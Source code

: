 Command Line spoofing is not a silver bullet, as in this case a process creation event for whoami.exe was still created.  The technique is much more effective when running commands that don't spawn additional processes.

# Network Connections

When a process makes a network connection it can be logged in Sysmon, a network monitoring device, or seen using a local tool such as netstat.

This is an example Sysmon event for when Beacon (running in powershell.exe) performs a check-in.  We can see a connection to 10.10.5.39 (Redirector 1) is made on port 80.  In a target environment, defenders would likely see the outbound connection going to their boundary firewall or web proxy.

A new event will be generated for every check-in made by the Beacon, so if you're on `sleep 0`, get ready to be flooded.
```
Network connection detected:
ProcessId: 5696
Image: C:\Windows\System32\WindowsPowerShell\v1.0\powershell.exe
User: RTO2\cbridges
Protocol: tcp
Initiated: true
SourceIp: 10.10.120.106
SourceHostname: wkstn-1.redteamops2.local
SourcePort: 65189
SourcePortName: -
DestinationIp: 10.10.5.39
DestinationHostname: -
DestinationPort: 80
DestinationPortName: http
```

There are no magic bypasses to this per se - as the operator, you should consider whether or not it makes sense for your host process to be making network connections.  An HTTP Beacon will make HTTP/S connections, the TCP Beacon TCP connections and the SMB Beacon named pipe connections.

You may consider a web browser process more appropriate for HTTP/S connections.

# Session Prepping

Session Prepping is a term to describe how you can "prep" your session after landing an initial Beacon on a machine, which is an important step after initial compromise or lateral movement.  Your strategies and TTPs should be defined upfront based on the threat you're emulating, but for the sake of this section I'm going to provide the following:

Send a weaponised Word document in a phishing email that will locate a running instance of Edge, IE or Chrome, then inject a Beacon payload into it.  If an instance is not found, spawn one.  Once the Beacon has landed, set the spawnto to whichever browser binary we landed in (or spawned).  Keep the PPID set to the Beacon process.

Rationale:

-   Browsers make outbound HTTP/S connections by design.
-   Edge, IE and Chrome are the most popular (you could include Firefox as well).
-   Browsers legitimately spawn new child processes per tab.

- Problem requirements: Your reply should be all of the data, returned exactly.

- Exercise output:
Source code

: Command Line spoofing is not a silver bullet, as in this case a process creation event for whoami.exe was still created.  The technique is much more effective when running commands that don't spawn additional processes.

# Network Connections

When a process makes a network connection it can be logged in Sysmon, a network monitoring device, or seen using a local tool such as netstat.

This is an example Sysmon event for when Beacon (running in powershell.exe) performs a check-in.  We can see a connection to 10.10.5.39 (Redirector 1) is made on port 80.  In a target environment, defenders would likely see the outbound connection going to their boundary firewall or web proxy.

A new event will be generated for every check-in made by the Beacon, so if you're on `sleep 0`, get ready to be flooded.
```
Network connection detected:
ProcessId: 5696
Image: C:\Windows\System32\WindowsPowerShell\v1.0\powershell.exe
User: RTO2\cbridges
Protocol: tcp
Initiated: true
SourceIp: 10.10.120.106
SourceHostname: wkstn-1.redteamops2.local
SourcePort: 65189
SourcePortName: -
DestinationIp: 10.10.5.39
DestinationHostname: -
DestinationPort: 80
DestinationPortName: http
```

There are no magic bypasses to this per se - as the operator, you should consider whether or not it makes sense for your host process to be making network connections.  An HTTP Beacon will make HTTP/S connections, the TCP Beacon TCP connections and the SMB Beacon named pipe connections.

You may consider a web browser process more appropriate for HTTP/S connections.

# Session Prepping

Session Prepping is a term to describe how you can "prep" your session after landing an initial Beacon on a machine, which is an important step after initial compromise or lateral movement.  Your strategies and TTPs should be defined upfront based on the threat you're emulating, but for the sake of this section I'm going to provide the following:

Send a weaponised Word document in a phishing email that will locate a running instance of Edge, IE or Chrome, then inject a Beacon payload into it.  If an instance is not found, spawn one.  Once the Beacon has landed, set the spawnto to whichever browser binary we landed in (or spawned).  Keep the PPID set to the Beacon process.

Rationale:

-   Browsers make outbound HTTP/S connections by design.
-   Edge, IE and Chrome are the most popular (you could include Firefox as well).
-   Browsers legitimately spawn new child processes per tab.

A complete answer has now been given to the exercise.